Music, though small, is authentic, from the heart and blends traditional and contemporary sounds, he said. Some weeks, it is everyone raising their voices in song. Other weeks, Bruce Thompson, a skilled folk and classical guitar player, lends his talents.

Ockrin wants the church to be active and present in the community.

Last month, he could be seen at the Saranac Lake Winter Carnival Gala Parade handing out hot chocolate and speaking with people watching the festivities on Broadway.

AAC will hold a free Easter lunch at its Easter Sunday service on April 9. To RSPV for this meal, call 518-524-4162 or email info@adkalliance.org.

The Christian camp Young Life recently restarted a weekly Thursday morning breakfast cooked in the church’s new kitchen for high schoolers going to class at the building right around the corner from the church. These breakfasts returned in February after a hiatus because of the pandemic.

Ockrin said the AAC seeks to provide “soul care.”

Jesus is called the “Great Physician” in the Gospels and was known for being among sinners.

“The healthy don’t need a doctor,” Ockrin said. “The church is supposed to be a place where people can encounter God and find wholeness.

“A lot of people have been hurt by churches, religious organizations. I’d like this church to be a place of healing.”

Churches also need to be healthy, and unhealthy systems hurt people, he said, adding that unhealthy leadership has to do a lot with control and power.

“The backside of control is fear,” Ockrin said.

The original Christian church was set up by apostles as place for people to come together and create “something that is better than the sum of its parts,” Ockrin said. Everyone has gifts and talents to contribute, but he said unhealthy systems stifle those gifts and push away the people who want to be involved.

Other people, he said, don’t want to be in a church because they feel judged or see the church as hypocritical. He feels the Alliance Church is different. As in its name, he said it is inclusive of other church backgrounds with a more generic mission statement.

The Alliance Church began organically in the late 1800s in New York City when people from different churches came together with two goals — foreign missions and holiness. It was not intended to be a new denomination, but he said the mingling of people from different backgrounds resulted in a church structure that is humble in its philosophy.

“It’s really intended to kind of hold up the idea or communicate that, you know, we don’t have a monopoly on answers,” Ockrin said. “We are a church organization among many.”

This allows them to cooperate with other groups to accomplish things, he said.

Before coming to lead the AAC, Ockrin was attending the Wesleyan Church in Ticonderoga.
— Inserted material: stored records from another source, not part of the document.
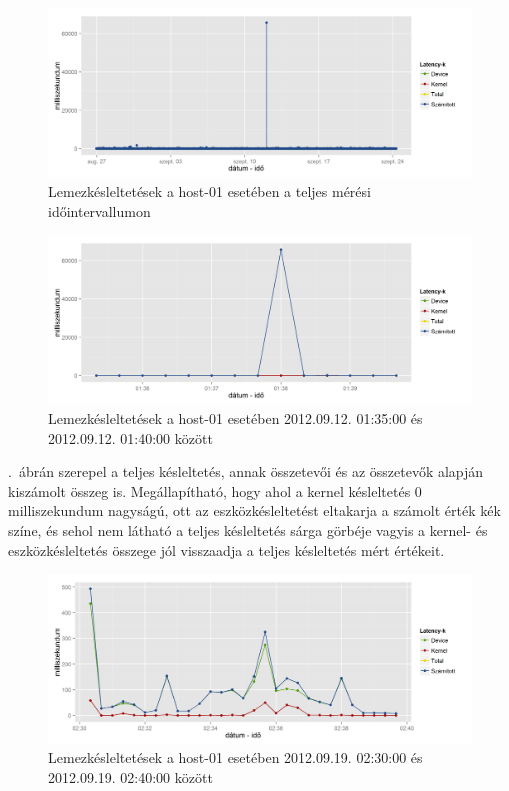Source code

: \documentclass[a4paper,10pt,titlepage]{article}
\begin{document}
\begin{figure}[h!]
\centering
\includegraphics[width=1.00\textwidth]{figures/disk_metrics_sumlatency-20120826230140-20120924083120.png}
\caption{ Lemezkésleltetések a host-01 esetében a teljes mérési időintervallumon \label{fig:disk_metrics_sumlatency-01}}
\end{figure}

\begin{figure}[h!]
\centering
\includegraphics[width=1.00\textwidth]{figures/disk_metrics_sumlatency-20120912013500-20120912014000.png}
\caption{ Lemezkésleltetések a host-01 esetében 2012.09.12. 01:35:00 és 2012.09.12. 01:40:00 között \label{fig:disk_metrics_sumlatency-02}}
\end{figure}

.~ábrán szerepel a teljes késleltetés, annak összetevői és az összetevők alapján kiszámolt összeg is. Megállapítható, hogy ahol a kernel késleltetés 0 milliszekundum nagyságú, ott az eszközkésleltetést eltakarja a számolt érték kék színe, és sehol nem látható a teljes késleltetés sárga görbéje vagyis a kernel- és eszközkésleltetés összege jól visszaadja a teljes késleltetés mért értékeit.

\begin{figure}[h!]
\centering
\includegraphics[width=1.00\textwidth]{figures/disk_metrics_sumlatency-20120919023000-20120919024000.png}
\caption{ Lemezkésleltetések a host-01 esetében 2012.09.19. 02:30:00 és 2012.09.19. 02:40:00 között \label{fig:disk_metrics_sumlatency-03}}
\end{figure}
\end{document}
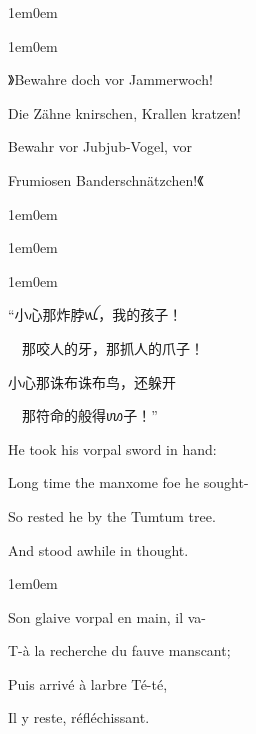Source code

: \documentclass[
  12pt,
  twoside,
  openright,
  oldfontcommands,
]{memoir}
\begin{document}
\hfill\break

\begin{adjustwidth}{1em}{0em}

\begin{adjustwidth}{1em}{0em}

》Bewahre doch vor Jammerwoch!

Die Zähne knirschen, Krallen kratzen!

Bewahr\textquotesingle{} vor Jubjub-Vogel, vor

Frumiosen Banderschnätzchen!《

\end{adjustwidth}

\end{adjustwidth}

\hfill\break

\begin{adjustwidth}{1em}{0em}

\begin{adjustwidth}{1em}{0em}

\begin{adjustwidth}{1em}{0em}

``小心那炸脖{\gebfont ꪡ}，我的孩子！

　那咬人的牙，那抓人的爪子！

小心那诛布诛布鸟，还躲开

　那符命的般得{\gebfont ꪪ}子！''

\end{adjustwidth}

\end{adjustwidth}

\end{adjustwidth}

\hfill\break

He took his vorpal sword in hand:

Long time the manxome foe he sought-

So rested he by the Tumtum tree.

And stood awhile in thought.

\hfill\break

\begin{adjustwidth}{1em}{0em}

Son glaive vorpal en main, il va-

T-à la recherche du fauve manscant;

Puis arrivé à l\textquotesingle arbre Té-té,

Il y reste, réfléchissant.

\end{adjustwidth}
\end{document}
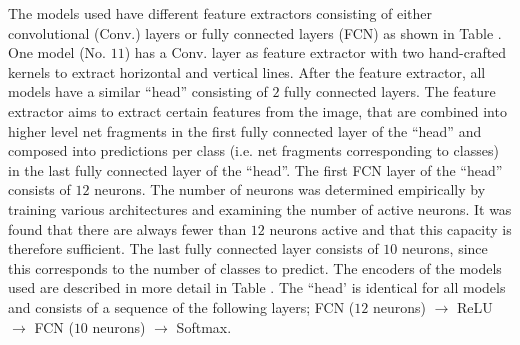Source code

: The models used have different feature extractors consisting of either convolutional (Conv.) layers or fully connected layers (FCN) as shown in Table .
One model (No. $11$) has a Conv. layer as feature extractor with two hand-crafted kernels to extract horizontal and vertical lines.
After the feature extractor, all models have a similar ``head'' consisting of $2$ fully connected layers.
The feature extractor aims to extract certain features from the image, that are combined into higher level net fragments in the first fully connected layer of the ``head'' and composed into predictions per class (i.e. net fragments corresponding to classes) in the last fully connected layer of the ``head''.
The first FCN layer of the ``head'' consists of $12$ neurons.
The number of neurons was determined empirically by training various architectures and examining the number of active neurons.
It was found that there are always fewer than $12$ neurons active and that this capacity is therefore sufficient.
The last fully connected layer consists of $10$ neurons, since this corresponds to the number of classes to predict.
The encoders of the models used are described in more detail in Table .
The ``head' is identical for all models and consists of a sequence of the following layers; FCN ($12$ neurons) $\rightarrow$ ReLU $\rightarrow$ FCN ($10$ neurons) $\rightarrow$ Softmax.

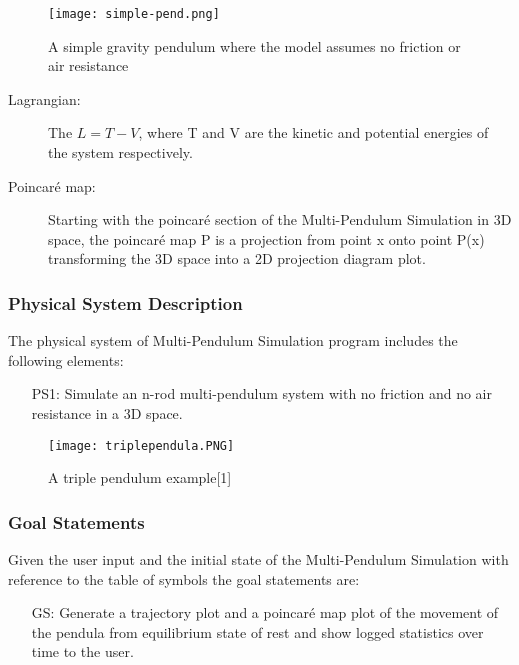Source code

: \documentclass[12pt]{article}
\newcounter{goalnum} %
\newcommand{\progname}{Multi-Pendulum Simulation }
\begin{document}
\begin{figure}[H]
	\centering
	\texttt{[image: simple-pend.png]}
\caption{A simple gravity pendulum where the model assumes no friction or air
resistance}
	\label{fig:maxresdefault}
\end{figure}

\begin{description}
\item[Lagrangian:] The $L=T-V$, where T and V are the kinetic and potential
energies of the system respectively.
\item[Poincaré map:] Starting with the poincaré section of the \progname in 3D space, the poincaré map P
is a projection from point x onto point P(x) transforming the 3D space into a 2D projection diagram plot.
\end{description}

\subsubsection{Physical System Description}

The physical system of \progname program includes the following elements:

\begin{itemize}
\item[PS1:] Simulate an n-rod multi-pendulum system with no friction and no air
resistance in a 3D space.
\end{itemize}

\begin{figure}[H]
	\centering
	\texttt{[image: triplependula.PNG]}
\caption{A triple pendulum example[1]}
	\label{fig:maxresdefault}
\end{figure}

\subsubsection{Goal Statements}

\noindent Given the user input and the initial state of the \progname with reference to the table of symbols the goal
statements are:

\begin{itemize}

\item[GS\refstepcounter{goalnum}\thegoalnum:] Generate a trajectory plot and a poincaré map plot of 
the movement of the pendula from equilibrium state of rest and show logged
statistics over time to the user.
\end{itemize}
\end{document}
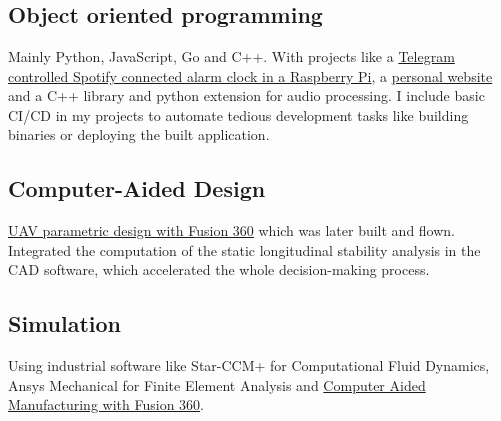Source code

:  \section*{\faWrench} \label{sec:skills}

\subsection{Object oriented programming}
Mainly Python, JavaScript, Go and C++. With projects like a
\href{https://github.com/esdandreu/WakePi}{Telegram controlled Spotify
connected alarm clock in a Raspberry Pi}, a
\href{https://github.com/esdandreu/esdandreu.github.io}{personal website}
and a C++ library and python extension for audio processing. I include basic
CI/CD in my projects to automate tedious development tasks like
building binaries or deploying the built application.

\subsection{Computer-Aided Design}
\href{https://1drv.ms/b/s!AqZvnCxLmXx9hL9DSw-Ee4zU6H5Rcw?e=8hDatB}{UAV
    parametric design with Fusion 360} which was later built and flown. Integrated
the computation of the static longitudinal stability analysis in the CAD
software, which accelerated the whole decision-making process.

\subsection{Simulation}
Using industrial software like Star-CCM+ for Computational Fluid Dynamics, Ansys
Mechanical for Finite Element Analysis and
\href{https://upvedues-my.sharepoint.com/:v:/g/personal/angibo2_upv_edu_es/EdjN2F7wqulLhB52aju3Q_cBvuYI8B9KSRrEgAU7Ta_I_g?e=SFogxW}{Computer
Aided Manufacturing with Fusion 360}. 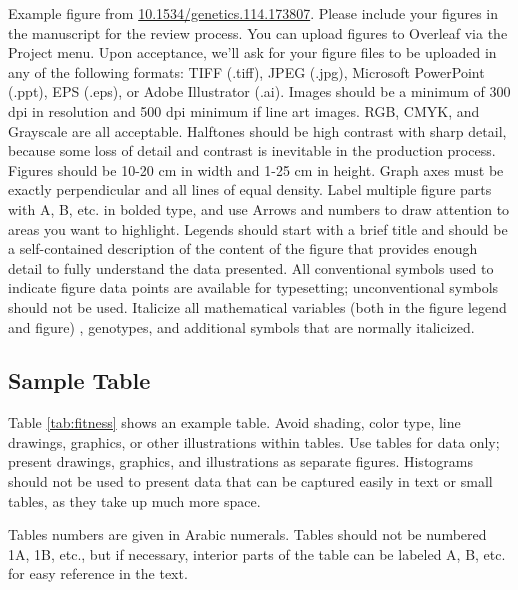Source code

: \documentclass[9pt,twocolumn,twoside,lineno]{gsajnl}
\begin{document}
Example figure from \url{10.1534/genetics.114.173807}. Please include your figures in the manuscript for the review process. You can upload figures to Overleaf via the Project menu. Upon acceptance, we'll ask for your figure files to be uploaded in any of the following formats: TIFF (.tiff), JPEG (.jpg), Microsoft PowerPoint (.ppt), EPS (.eps), or Adobe Illustrator (.ai).  Images should be a minimum of 300 dpi in resolution and 500 dpi minimum if line art images.  RGB, CMYK, and Grayscale are all acceptable. Halftones should be high contrast with sharp detail, because some loss of detail and contrast is inevitable in the production process. Figures should be 10-20 cm in width and 1-25 cm in height. Graph axes must be exactly perpendicular and all lines of equal density.
Label multiple figure parts with A, B, etc. in bolded type, and use Arrows and numbers to draw attention to areas you want to highlight. Legends should start with a brief title and should be a self-contained description of the content of the figure that provides enough detail to fully understand the data presented. All conventional symbols used to indicate figure data points are available for typesetting; unconventional symbols should not be used. Italicize all mathematical variables (both in the figure legend and figure) , genotypes, and additional symbols that are normally italicized.  

\subsection{Sample Table}

Table \ref{tab:fitness} shows an example table. Avoid shading, color type, line drawings, graphics, or other illustrations within tables. Use tables for data only; present drawings, graphics, and illustrations as separate figures. Histograms should not be used to present data that can be captured easily in text or small tables, as they take up much more space.  

Tables numbers are given in Arabic numerals. Tables should not be numbered 1A, 1B, etc., but if necessary, interior parts of the table can be labeled A, B, etc. for easy reference in the text.  



\end{document}
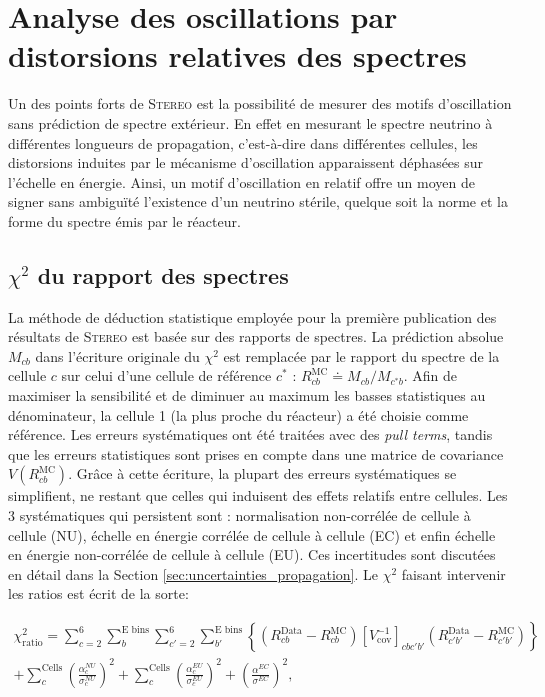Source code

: \section{Analyse des oscillations par distorsions relatives des spectres}
\label{sec:chi2_relat}

Un des points forts de \textsc{Stereo} est la possibilité de mesurer des motifs d'oscillation sans prédiction de spectre extérieur. En effet en mesurant le spectre neutrino à différentes longueurs de propagation, c'est-à-dire dans différentes cellules, les distorsions induites par le mécanisme d'oscillation apparaissent déphasées sur l'échelle en énergie. Ainsi, un motif d'oscillation en relatif offre un moyen de signer sans ambiguïté l'existence d'un neutrino stérile, quelque soit la norme et la forme du spectre émis par le réacteur.\\

\subsection{$\chi^2$ du rapport des spectres}
\label{sec:chi2_ratio_method}

La méthode de déduction statistique employée pour la première publication des résultats de \textsc{Stereo} \cite{Almazan:2018wln} est basée sur des rapports de spectres. La prédiction absolue $M_{cb}$ dans l'écriture originale du $\chi^2$ est remplacée par le rapport du spectre de la cellule $c$ sur celui d'une cellule de référence $c^*$ : $R_{cb}^\textrm{MC} \doteq M_{cb}/M_{c^*b}$. Afin de maximiser la sensibilité et de diminuer au maximum les basses statistiques au dénominateur, la cellule 1 (la plus proche du réacteur) a été choisie comme référence. Les erreurs systématiques ont été traitées avec des \textit{pull terms}, tandis que les erreurs statistiques sont prises en compte dans une matrice de covariance $V\left(R_{cb}^\textrm{MC}\right)$. Grâce à cette écriture, la plupart des erreurs systématiques se simplifient, ne restant que celles qui induisent des effets relatifs entre cellules. Les 3 systématiques qui persistent sont : \og normalisation non-corrélée de cellule à cellule\fg{} (NU), \og échelle en énergie corrélée de cellule à cellule\fg{} (EC) et enfin \og échelle en énergie non-corrélée de cellule à cellule\fg{} (EU). Ces incertitudes sont discutées en détail dans la Section \ref{sec:uncertainties_propagation}. Le $\chi^2$ faisant intervenir les ratios est écrit de la sorte:

\begin{align}
    \chi^2_\textrm{ratio} = \sum_{c = 2}^\textrm{6}\sum_b^\textrm{E bins}\sum_{c' = 2}^\textrm{6}\sum_{b'}^\textrm{E bins} \left\{ \left(R_{cb}^\textrm{Data} - R_{cb}^\textrm{MC}\right) \left[V_\textrm{cov}^{-1}\right]_{cbc'b'} \left(R_{c'b'}^\textrm{Data} - R_{c'b'}^\textrm{MC}\right)\right\} \\
    + \sum_c^\textrm{Cells} \left( \frac{\alpha^{NU}_c}{\sigma^{NU}_c} \right)^2 + \sum_c^\textrm{Cells} \left( \frac{\alpha^{EU}_c}{\sigma^{EU}_c} \right)^2 + \left( \frac{\alpha^{EC}}{\sigma^{EC}} \right)^2,
\end{align}


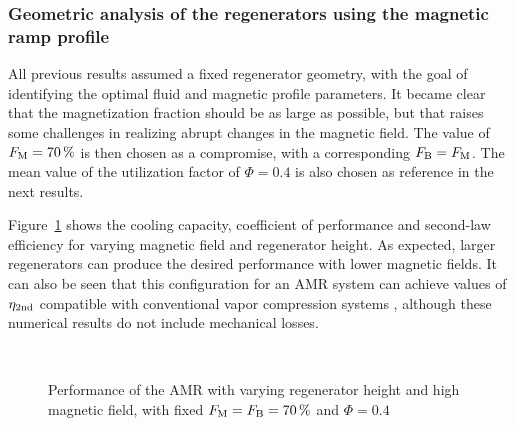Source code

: \documentclass[referee]{svjour3}
\begin{document}
\subsubsection{Geometric analysis of the regenerators using the magnetic ramp profile}
\label{sec:geom-analys-regen}

All previous results assumed a fixed regenerator geometry, with the goal of identifying the optimal fluid and magnetic profile parameters. It became clear that the magnetization fraction should be as large as possible, but that raises some challenges in realizing abrupt changes in the magnetic field. The value of $F_{\mathrm{M}} = \SI{70}{\percent}$ is then chosen as a compromise, with a corresponding $F_{\mathrm{B}} = F_{\mathrm{M}}$. The mean value of the utilization factor of $\Phi = 0.4$ is also chosen as reference in the next results.

Figure~\ref{fig:qc-cop-eta-amr-height} shows the cooling capacity, coefficient of performance and second-law efficiency for varying magnetic field and regenerator height. As expected, larger regenerators can produce the desired performance with lower magnetic fields. It can also be seen that this configuration for an AMR system can achieve values of $\eta_{\mathrm{2nd}}$ compatible with conventional vapor compression systems \cite{HERMES20081341,NEGRAO20113051}, although these numerical results do not include mechanical losses.

\begin{figure}[!ht]
  \centering
{}
\,
  \caption{Performance of the AMR with varying regenerator height and high magnetic field, with fixed $F_{\mathrm{M}} = F_{\mathrm{B}} = \SI{70}{\percent}$ and $\Phi = 0.4$}
  \label{fig:qc-cop-eta-amr-height}
\end{figure}
\end{document}
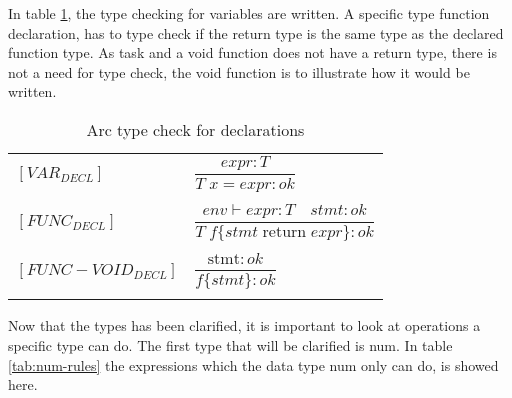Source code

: In table \ref*{tab:DeclTypeCheck}, the type checking for variables are written. A specific type function declaration, has to type check if the return type is the same type as the declared function type. As task and a void function does not have a return type, there is not a need for type check, the void function is to illustrate how it would be written.

\begin{table}[htb!]
    \centering
    \begin{tabular}{ll}
        $[VAR_{DECL}] $       & $\dfrac
            {expr : T}
            {T \;x = expr : ok}$
        \\
        \\
        $[FUNC_{DECL}] $      & $\dfrac
            {env \vdash expr : T \quad stmt : ok}
            {T \;f \{stmt \;\text{return} \; expr\}  : ok}$
        \\
        \\
        $[FUNC-VOID_{DECL}] $ & $\dfrac
            {\text{stmt} : ok}
            {f\{stmt\}  : ok}$
        \\
        \\
    \end{tabular}
    \caption{Arc type check for declarations}
    \label{tab:DeclTypeCheck}
\end{table}

Now that the types has been clarified, it is important to look at operations a specific type can do.
The first type that will be clarified is num.
In table \ref{tab:num-rules} the expressions which the data type num only can do, is showed here.

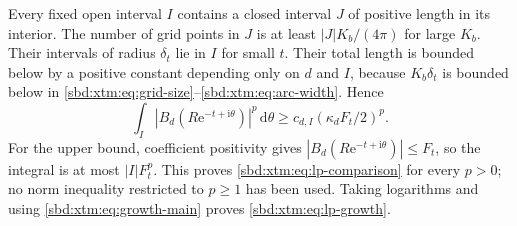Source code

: \documentclass[11pt,a4paper]{article}
\theoremstyle{definition}
\newcommand{\e}{\mathrm e}
\newcommand{\ii}{\mathrm i}
\newcommand{\dd}{\,\mathrm d}
\begin{document}
Every fixed open interval $I$ contains a closed interval $J$ of positive
length in its interior. The number of grid points in $J$ is at least
$|J|K_b/(4\pi)$ for large $K_b$. Their intervals of radius $\delta_t$ lie in
$I$ for small $t$. Their total length is bounded below by a positive
constant depending only on $d$ and $I$, because $K_b\delta_t$ is bounded
below in \eqref{sbd:xtm:eq:grid-size}--\eqref{sbd:xtm:eq:arc-width}. Hence
\[
 \int_I|B_d(R\e^{-t+\ii\theta})|^p\dd\theta
 \ge c_{d,I}(\kappa_dF_t/2)^p.
\]
For the upper bound, coefficient positivity gives
$|B_d(R\e^{-t+\ii\theta})|\le F_t$, so the integral is at most $|I|F_t^p$.
This proves \eqref{sbd:xtm:eq:lp-comparison} for every $p>0$; no norm
inequality restricted to $p\ge1$ has been used. Taking logarithms and using
\eqref{sbd:xtm:eq:growth-main} proves \eqref{sbd:xtm:eq:lp-growth}.
\end{document}
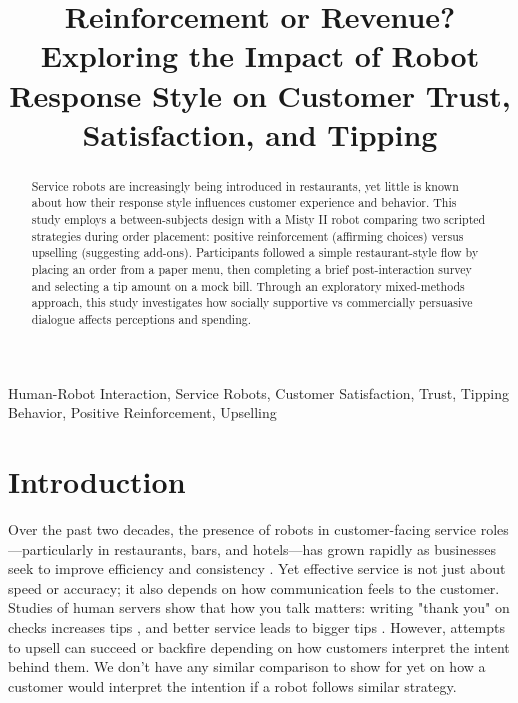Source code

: \documentclass[conference]{IEEEtran}
\begin{document}
\title{Reinforcement or Revenue? Exploring the Impact of Robot Response Style on Customer Trust, Satisfaction, and Tipping}

\author{
\and
{}
}

\maketitle

\begin{abstract}
Service robots are increasingly being introduced in restaurants, yet little is known about how their response style influences customer experience and behavior. This study employs a between-subjects design with a Misty II robot comparing two scripted strategies during order placement: positive reinforcement (affirming choices) versus upselling (suggesting add-ons). Participants followed a simple restaurant-style flow by placing an order from a paper menu, then completing a brief post-interaction survey and selecting a tip amount on a mock bill. Through an exploratory mixed-methods approach, this study investigates how socially supportive vs commercially persuasive dialogue affects perceptions and spending.
\end{abstract}

\begin{IEEEkeywords}
Human-Robot Interaction, Service Robots, Customer Satisfaction, Trust, Tipping Behavior, Positive Reinforcement, Upselling
\end{IEEEkeywords}

\section{Introduction}
\label{sec:introduction}

Over the past two decades, the presence of robots in customer-facing service roles—particularly in restaurants, bars, and hotels—has grown rapidly as businesses seek to improve efficiency and consistency \cite{b1, b2}. Yet effective service is not just about speed or accuracy; it also depends on how communication feels to the customer. Studies of human servers show that how you talk matters: writing "thank you" on checks increases tips \cite{b3}, and better service leads to bigger tips \cite{b4}. However, attempts to upsell can succeed or backfire depending on how customers interpret the intent behind them. We don't have any similar comparison to show for yet on how a customer would interpret the intention if a robot follows similar strategy.
\end{document}
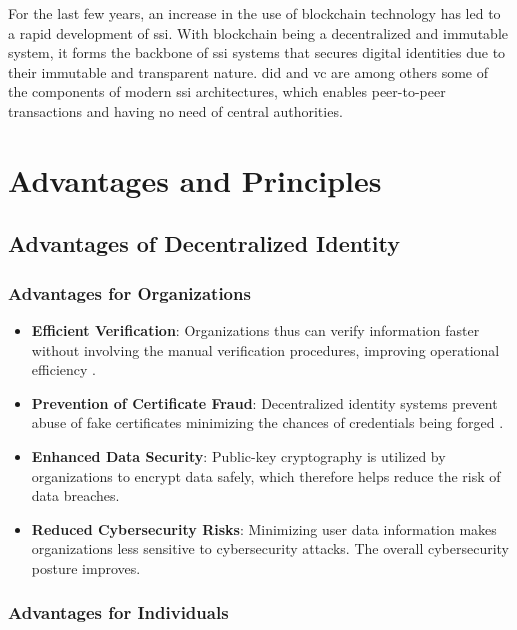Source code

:For the last few years, an increase in the use of blockchain technology has led to a rapid development of \gls{ssi}. With blockchain being a decentralized and
immutable system, it forms the backbone of \gls{ssi} systems that secures digital identities due to their immutable and transparent nature. \gls{did} and \gls{vc} are 
among others some of the components of modern \gls{ssi} architectures, which enables peer-to-peer transactions and having no need of central authorities.

\section{Advantages and Principles}

\subsection{Advantages of Decentralized Identity }

\subsubsection{Advantages for Organizations}

\begin{itemize}
    \item \textbf{Efficient Verification}: Organizations thus can verify information faster without involving the manual verification procedures, improving operational efficiency \cite{dockio}.
    \item \textbf{Prevention of Certificate Fraud}: Decentralized identity systems prevent abuse of fake certificates minimizing the chances of credentials being forged .
    \item \textbf{Enhanced Data Security}: Public-key cryptography is utilized by organizations to encrypt data safely, which therefore helps reduce the risk of data breaches.
    \item \textbf{Reduced Cybersecurity Risks}: Minimizing user data information makes organizations less sensitive to cybersecurity attacks. The overall cybersecurity posture improves.
\end{itemize}

\subsubsection{Advantages for Individuals}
He grew up in the church, attending an offshoot of the Saranac Lake-based High Peaks Church, and said he always had a desire to connect with God. In middle school he started attending a youth group at an Alliance church in Ticonderoga where he began “experiencing God through music, worship and song.”

“I really felt there was something special going on there,” Ockrin said.

As he grew up, he found a desire to do something with his life.

“You know, kind of make my life count for God, to serve him,” Ockrin said.

He worked in the Bible translation field for a while, studied Hebrew in-depth and volunteered with the Jerusalem Center for Bible Translators in Israel.

The Adirondack Alliance Church started in 1999 as a small group meeting at a house and formally became a church two years later. It moved into its current building in 2005.

Services on Sundays start with Sunday School for all ages at 9 a.m. and a worship service at 10 a.m. Services are also streamed on YouTube at the church’s “Adirondack Alliance Church” channel.